Fútbol, política y consumo
En los últimos días no hay espacio ni ocasión, real o virtual, donde no se aluda directa o indirectamente al Mundial de fútbol. Estuve en Ecuador cuando su equipo estuvo en el Mundial y hasta empaticé con las emociones que despertaba el deporte. Y para seguirme reconciliando con esa ola masiva, admití que puede ser un deporte conmovedor. Para rematar, recordé esa canción de Chico Buarque que convierte la pasión por el fútbol en un poema: “Parábola do homem comum/Roçando o céu/Um/Senhor chapéu/Para delírio das gerais/No coliseu”. Así voy comprendiendo por qué el fútbol emociona a tantos/as y en especial a los latinoamericanos/as.

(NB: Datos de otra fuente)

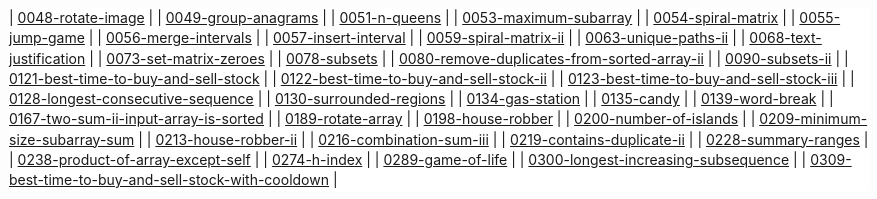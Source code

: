 | [0048-rotate-image](https://github.com/Seanjie250/Leetcode-highfrequency/tree/master/0048-rotate-image) |
| [0049-group-anagrams](https://github.com/Seanjie250/Leetcode-highfrequency/tree/master/0049-group-anagrams) |
| [0051-n-queens](https://github.com/Seanjie250/Leetcode-highfrequency/tree/master/0051-n-queens) |
| [0053-maximum-subarray](https://github.com/Seanjie250/Leetcode-highfrequency/tree/master/0053-maximum-subarray) |
| [0054-spiral-matrix](https://github.com/Seanjie250/Leetcode-highfrequency/tree/master/0054-spiral-matrix) |
| [0055-jump-game](https://github.com/Seanjie250/Leetcode-highfrequency/tree/master/0055-jump-game) |
| [0056-merge-intervals](https://github.com/Seanjie250/Leetcode-highfrequency/tree/master/0056-merge-intervals) |
| [0057-insert-interval](https://github.com/Seanjie250/Leetcode-highfrequency/tree/master/0057-insert-interval) |
| [0059-spiral-matrix-ii](https://github.com/Seanjie250/Leetcode-highfrequency/tree/master/0059-spiral-matrix-ii) |
| [0063-unique-paths-ii](https://github.com/Seanjie250/Leetcode-highfrequency/tree/master/0063-unique-paths-ii) |
| [0068-text-justification](https://github.com/Seanjie250/Leetcode-highfrequency/tree/master/0068-text-justification) |
| [0073-set-matrix-zeroes](https://github.com/Seanjie250/Leetcode-highfrequency/tree/master/0073-set-matrix-zeroes) |
| [0078-subsets](https://github.com/Seanjie250/Leetcode-highfrequency/tree/master/0078-subsets) |
| [0080-remove-duplicates-from-sorted-array-ii](https://github.com/Seanjie250/Leetcode-highfrequency/tree/master/0080-remove-duplicates-from-sorted-array-ii) |
| [0090-subsets-ii](https://github.com/Seanjie250/Leetcode-highfrequency/tree/master/0090-subsets-ii) |
| [0121-best-time-to-buy-and-sell-stock](https://github.com/Seanjie250/Leetcode-highfrequency/tree/master/0121-best-time-to-buy-and-sell-stock) |
| [0122-best-time-to-buy-and-sell-stock-ii](https://github.com/Seanjie250/Leetcode-highfrequency/tree/master/0122-best-time-to-buy-and-sell-stock-ii) |
| [0123-best-time-to-buy-and-sell-stock-iii](https://github.com/Seanjie250/Leetcode-highfrequency/tree/master/0123-best-time-to-buy-and-sell-stock-iii) |
| [0128-longest-consecutive-sequence](https://github.com/Seanjie250/Leetcode-highfrequency/tree/master/0128-longest-consecutive-sequence) |
| [0130-surrounded-regions](https://github.com/Seanjie250/Leetcode-highfrequency/tree/master/0130-surrounded-regions) |
| [0134-gas-station](https://github.com/Seanjie250/Leetcode-highfrequency/tree/master/0134-gas-station) |
| [0135-candy](https://github.com/Seanjie250/Leetcode-highfrequency/tree/master/0135-candy) |
| [0139-word-break](https://github.com/Seanjie250/Leetcode-highfrequency/tree/master/0139-word-break) |
| [0167-two-sum-ii-input-array-is-sorted](https://github.com/Seanjie250/Leetcode-highfrequency/tree/master/0167-two-sum-ii-input-array-is-sorted) |
| [0189-rotate-array](https://github.com/Seanjie250/Leetcode-highfrequency/tree/master/0189-rotate-array) |
| [0198-house-robber](https://github.com/Seanjie250/Leetcode-highfrequency/tree/master/0198-house-robber) |
| [0200-number-of-islands](https://github.com/Seanjie250/Leetcode-highfrequency/tree/master/0200-number-of-islands) |
| [0209-minimum-size-subarray-sum](https://github.com/Seanjie250/Leetcode-highfrequency/tree/master/0209-minimum-size-subarray-sum) |
| [0213-house-robber-ii](https://github.com/Seanjie250/Leetcode-highfrequency/tree/master/0213-house-robber-ii) |
| [0216-combination-sum-iii](https://github.com/Seanjie250/Leetcode-highfrequency/tree/master/0216-combination-sum-iii) |
| [0219-contains-duplicate-ii](https://github.com/Seanjie250/Leetcode-highfrequency/tree/master/0219-contains-duplicate-ii) |
| [0228-summary-ranges](https://github.com/Seanjie250/Leetcode-highfrequency/tree/master/0228-summary-ranges) |
| [0238-product-of-array-except-self](https://github.com/Seanjie250/Leetcode-highfrequency/tree/master/0238-product-of-array-except-self) |
| [0274-h-index](https://github.com/Seanjie250/Leetcode-highfrequency/tree/master/0274-h-index) |
| [0289-game-of-life](https://github.com/Seanjie250/Leetcode-highfrequency/tree/master/0289-game-of-life) |
| [0300-longest-increasing-subsequence](https://github.com/Seanjie250/Leetcode-highfrequency/tree/master/0300-longest-increasing-subsequence) |
| [0309-best-time-to-buy-and-sell-stock-with-cooldown](https://github.com/Seanjie250/Leetcode-highfrequency/tree/master/0309-best-time-to-buy-and-sell-stock-with-cooldown) |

Sin embargo, una cosa es el fútbol y otra su industria masiva. No puedo encontrar en el fenómeno mundialista de consumo acrítico algo que se parezca a una oda apasionada y desinteresada. Si bien, como analiza Eduardo Santa Cruz, el fútbol se sigue constituyendo como expresión de un espacio social articulador de identidades grupales, regionales y nacionales, la faceta mundana del mercantilismo generalizado, característico de eventos de la magnitud del Mundial, parece sobrepasar a aquellas connotaciones románticas del deporte.
No es novedad que el fútbol es una de las máximas expresiones de la industria de entretenimiento y los mundiales son la mayor manifestación de aquello. Desde las canciones pegajosas del certamen, pasando por el culto a las “estrellas” futboleras que adquieren status y dividendos semejantes a la farándula de Hollywood y terminando con la venta de chucherías relacionadas con la Copa, todo parece calculado para generar una “fiesta” de consumo que pague con creces las inversiones de verdaderas plutocracias.

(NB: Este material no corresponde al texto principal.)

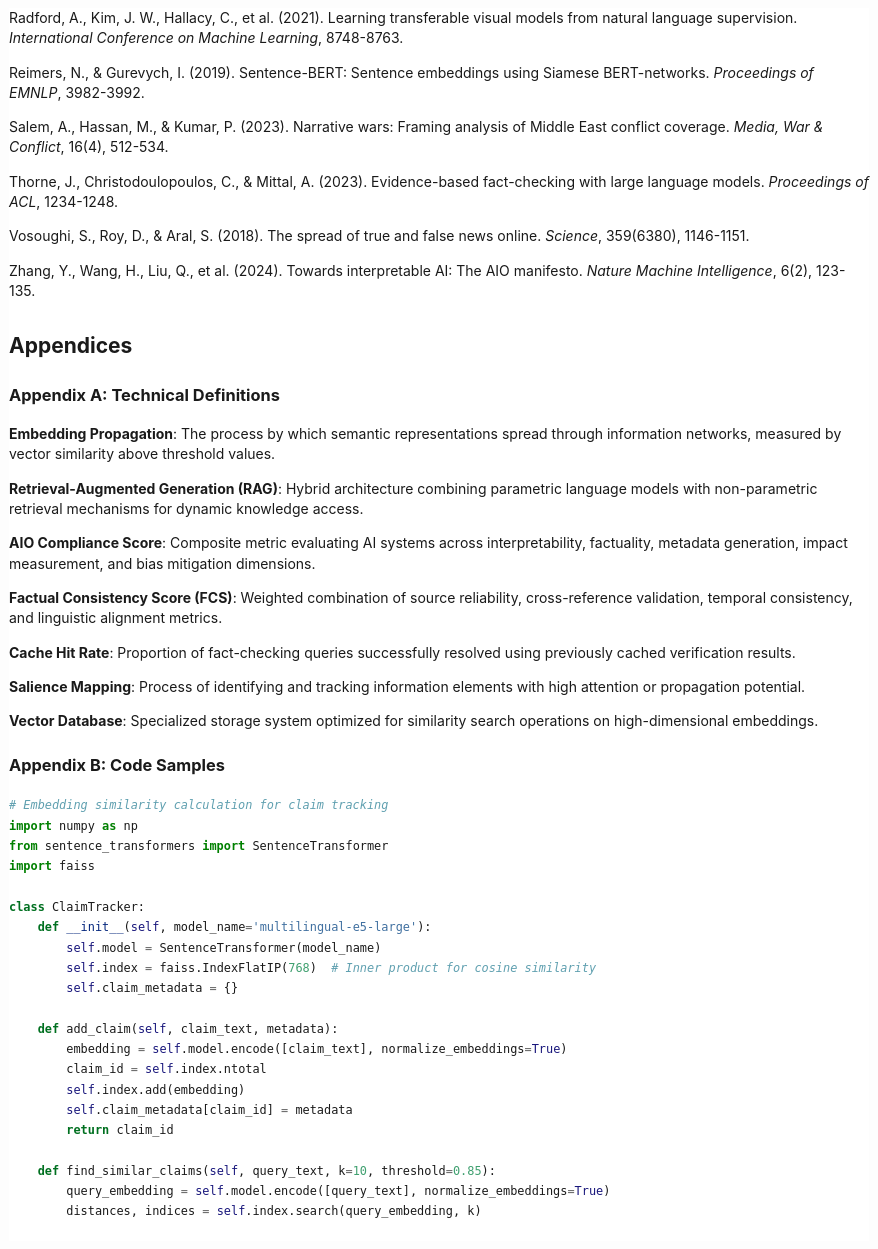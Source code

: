 Radford, A., Kim, J. W., Hallacy, C., et al. (2021). Learning transferable visual models from natural language supervision. *International Conference on Machine Learning*, 8748-8763.

Reimers, N., & Gurevych, I. (2019). Sentence-BERT: Sentence embeddings using Siamese BERT-networks. *Proceedings of EMNLP*, 3982-3992.

Salem, A., Hassan, M., & Kumar, P. (2023). Narrative wars: Framing analysis of Middle East conflict coverage. *Media, War & Conflict*, 16(4), 512-534.

Thorne, J., Christodoulopoulos, C., & Mittal, A. (2023). Evidence-based fact-checking with large language models. *Proceedings of ACL*, 1234-1248.

Vosoughi, S., Roy, D., & Aral, S. (2018). The spread of true and false news online. *Science*, 359(6380), 1146-1151.

Zhang, Y., Wang, H., Liu, Q., et al. (2024). Towards interpretable AI: The AIO manifesto. *Nature Machine Intelligence*, 6(2), 123-135.

## **Appendices**

### **Appendix A: Technical Definitions**

**Embedding Propagation**: The process by which semantic representations spread through information networks, measured by vector similarity above threshold values.

**Retrieval-Augmented Generation (RAG)**: Hybrid architecture combining parametric language models with non-parametric retrieval mechanisms for dynamic knowledge access.

**AIO Compliance Score**: Composite metric evaluating AI systems across interpretability, factuality, metadata generation, impact measurement, and bias mitigation dimensions.

**Factual Consistency Score (FCS)**: Weighted combination of source reliability, cross-reference validation, temporal consistency, and linguistic alignment metrics.

**Cache Hit Rate**: Proportion of fact-checking queries successfully resolved using previously cached verification results.

**Salience Mapping**: Process of identifying and tracking information elements with high attention or propagation potential.

**Vector Database**: Specialized storage system optimized for similarity search operations on high-dimensional embeddings.

### **Appendix B: Code Samples**

```python
# Embedding similarity calculation for claim tracking
import numpy as np
from sentence_transformers import SentenceTransformer
import faiss

class ClaimTracker:
    def __init__(self, model_name='multilingual-e5-large'):
        self.model = SentenceTransformer(model_name)
        self.index = faiss.IndexFlatIP(768)  # Inner product for cosine similarity
        self.claim_metadata = {}
        
    def add_claim(self, claim_text, metadata):
        embedding = self.model.encode([claim_text], normalize_embeddings=True)
        claim_id = self.index.ntotal
        self.index.add(embedding)
        self.claim_metadata[claim_id] = metadata
        return claim_id
        
    def find_similar_claims(self, query_text, k=10, threshold=0.85):
        query_embedding = self.model.encode([query_text], normalize_embeddings=True)
        distances, indices = self.index.search(query_embedding, k)
        
```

A pesar de que los países anfitriones obtienen ingresos gracias al incremento del turismo durante el encuentro, me pregunto si será suficiente en comparación con la fortuna que implica la construcción de la infraestructura para ser sede del evento, ello especialmente en países de desigualdades abismales y necesidades más urgentes. ¿Y qué hay de las jugosas ganancias de la FIFA, organismo acusado más de una vez de turbios manejos?
Tampoco es menos contradictoria la relación del fútbol con la política. En el Mundial de 1934 en Italia, Mussolini se dispuso a demostrar el “poder” del fascismo. Algo similar ocurrió con la copa de 1978, organizada por la dictadura argentina. Estribillos como “veinticinco millones de argentinos jugaremos el Mundial” ilustran el intento de distraer a la masa local y a la opinión pública internacional en relación a la restricción de derechos y libertades y las graves violaciones a los derechos humanos que ocurrían en esos momentos, además de lavar la imagen del autoritarismo ante propios y extraños. Los militares y sus adeptos se dedicaron a realzar el triunfo de Argentina, mientras los alaridos de los torturados eran tapados por la celebración de los goles. ¿Y qué hay de la teocrática Irán donde hasta un futbolista está condenado a muerte por abogar por los derechos femeninos restringidos en pleno siglo XXI? ¿Qué hay de la preeminencia de los gestos y expresiones escandalosamente machistas, misóginas, homofóbicas, racistas, chovinistas y xenofóbicas de las que no escapan ni los actuales campeones mundiales? ¿Nos hacemos de la vista gorda de todo ello por no aguar la pasión futbolera?
Por supuesto, están los que argumentan sobre los efectos positivos intangibles del fútbol como catalizador de guerras y conflictos y como fuente de unidad planetaria y esperanza…y algo de razón tienen. Empero, aquello es justamente lo que implica la industria cultural. Un mercado de ilusiones, donde las mayorías tendrán que conformarse con sublimar sus sueños y necesidades para canalizarlas en el consumo, mientras unos cuantos seguirán manejando el destino de las naciones como fichas de ajedrez y más pocos todavía continuarán llenando sus bolsillos.